__MATERIAL PROVIDED__:
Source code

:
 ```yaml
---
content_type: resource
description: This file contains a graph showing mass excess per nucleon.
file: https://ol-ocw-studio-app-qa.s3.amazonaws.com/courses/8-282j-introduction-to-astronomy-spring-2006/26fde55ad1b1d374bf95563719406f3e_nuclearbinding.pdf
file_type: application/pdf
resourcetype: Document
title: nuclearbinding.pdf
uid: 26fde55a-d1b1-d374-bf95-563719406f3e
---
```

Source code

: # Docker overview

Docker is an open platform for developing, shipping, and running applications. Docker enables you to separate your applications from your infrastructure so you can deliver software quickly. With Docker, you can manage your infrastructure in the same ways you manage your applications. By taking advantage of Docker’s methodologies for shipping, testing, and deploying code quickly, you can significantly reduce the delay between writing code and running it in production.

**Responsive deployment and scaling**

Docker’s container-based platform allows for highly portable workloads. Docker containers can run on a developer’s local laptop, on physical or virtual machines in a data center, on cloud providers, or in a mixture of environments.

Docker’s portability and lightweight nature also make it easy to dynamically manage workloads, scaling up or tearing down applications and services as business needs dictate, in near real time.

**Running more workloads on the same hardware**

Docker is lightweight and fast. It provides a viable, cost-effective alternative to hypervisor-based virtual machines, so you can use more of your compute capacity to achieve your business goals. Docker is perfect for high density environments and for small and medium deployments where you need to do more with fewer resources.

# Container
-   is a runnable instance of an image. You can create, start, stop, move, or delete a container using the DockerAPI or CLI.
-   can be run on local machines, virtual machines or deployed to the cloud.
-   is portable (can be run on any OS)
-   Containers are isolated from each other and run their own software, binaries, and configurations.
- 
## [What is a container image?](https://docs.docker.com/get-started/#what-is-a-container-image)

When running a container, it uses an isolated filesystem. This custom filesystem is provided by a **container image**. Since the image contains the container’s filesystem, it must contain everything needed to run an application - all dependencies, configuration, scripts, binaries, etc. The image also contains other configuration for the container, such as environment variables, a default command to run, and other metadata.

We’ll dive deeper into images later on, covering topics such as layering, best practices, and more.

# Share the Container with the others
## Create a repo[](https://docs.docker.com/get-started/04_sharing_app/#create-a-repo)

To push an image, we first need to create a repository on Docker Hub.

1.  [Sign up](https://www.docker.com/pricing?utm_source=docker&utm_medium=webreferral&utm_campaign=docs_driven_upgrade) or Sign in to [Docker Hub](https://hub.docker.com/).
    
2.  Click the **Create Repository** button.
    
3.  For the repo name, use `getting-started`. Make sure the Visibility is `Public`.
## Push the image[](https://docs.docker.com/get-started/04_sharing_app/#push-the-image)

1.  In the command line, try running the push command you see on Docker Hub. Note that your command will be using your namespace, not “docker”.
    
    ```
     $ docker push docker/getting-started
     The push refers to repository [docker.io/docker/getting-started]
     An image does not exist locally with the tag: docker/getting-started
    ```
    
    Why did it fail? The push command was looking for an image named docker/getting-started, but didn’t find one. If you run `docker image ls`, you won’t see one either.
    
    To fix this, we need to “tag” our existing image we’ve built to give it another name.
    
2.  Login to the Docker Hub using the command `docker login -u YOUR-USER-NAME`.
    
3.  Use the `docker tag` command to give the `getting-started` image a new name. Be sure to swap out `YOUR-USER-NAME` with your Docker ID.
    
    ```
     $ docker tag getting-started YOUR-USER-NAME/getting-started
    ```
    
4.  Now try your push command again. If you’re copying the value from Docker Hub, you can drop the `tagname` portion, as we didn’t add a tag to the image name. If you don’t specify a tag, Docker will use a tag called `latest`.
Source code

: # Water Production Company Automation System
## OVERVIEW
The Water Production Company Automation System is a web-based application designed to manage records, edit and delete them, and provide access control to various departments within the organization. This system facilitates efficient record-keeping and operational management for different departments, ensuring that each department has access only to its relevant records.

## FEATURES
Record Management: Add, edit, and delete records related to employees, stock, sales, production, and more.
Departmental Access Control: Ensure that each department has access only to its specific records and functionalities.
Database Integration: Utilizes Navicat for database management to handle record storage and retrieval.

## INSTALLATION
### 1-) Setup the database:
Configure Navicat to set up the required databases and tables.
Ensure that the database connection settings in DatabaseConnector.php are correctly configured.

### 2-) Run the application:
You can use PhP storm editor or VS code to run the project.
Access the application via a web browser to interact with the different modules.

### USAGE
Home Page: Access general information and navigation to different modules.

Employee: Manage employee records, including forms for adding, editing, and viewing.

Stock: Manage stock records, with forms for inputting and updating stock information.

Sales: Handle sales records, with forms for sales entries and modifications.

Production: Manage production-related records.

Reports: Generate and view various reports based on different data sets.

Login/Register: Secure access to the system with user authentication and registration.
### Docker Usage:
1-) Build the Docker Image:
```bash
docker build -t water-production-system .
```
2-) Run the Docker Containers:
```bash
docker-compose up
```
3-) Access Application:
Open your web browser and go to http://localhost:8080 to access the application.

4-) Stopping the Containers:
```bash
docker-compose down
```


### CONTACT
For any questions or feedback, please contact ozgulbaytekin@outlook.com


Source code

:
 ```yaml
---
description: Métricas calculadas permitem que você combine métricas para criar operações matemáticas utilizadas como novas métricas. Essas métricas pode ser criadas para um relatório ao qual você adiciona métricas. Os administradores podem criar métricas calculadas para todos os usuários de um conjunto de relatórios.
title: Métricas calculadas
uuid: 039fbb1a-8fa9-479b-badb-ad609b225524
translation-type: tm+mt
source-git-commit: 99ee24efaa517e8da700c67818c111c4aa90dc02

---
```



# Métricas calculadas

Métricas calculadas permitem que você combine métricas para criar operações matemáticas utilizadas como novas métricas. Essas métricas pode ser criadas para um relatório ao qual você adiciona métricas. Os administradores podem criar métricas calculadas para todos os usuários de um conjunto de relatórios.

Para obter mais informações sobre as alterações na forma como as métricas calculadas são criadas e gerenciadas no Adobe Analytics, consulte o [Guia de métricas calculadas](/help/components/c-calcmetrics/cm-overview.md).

__TASK DETAILS__:
The answer must be every line from the records above that contains the word "give", copied out.

__ANSWER BOX__:
    To fix this, we need to “tag” our existing image we’ve built to give it another name.
3.  Use the `docker tag` command to give the `getting-started` image a new name. Be sure to swap out `YOUR-USER-NAME` with your Docker ID.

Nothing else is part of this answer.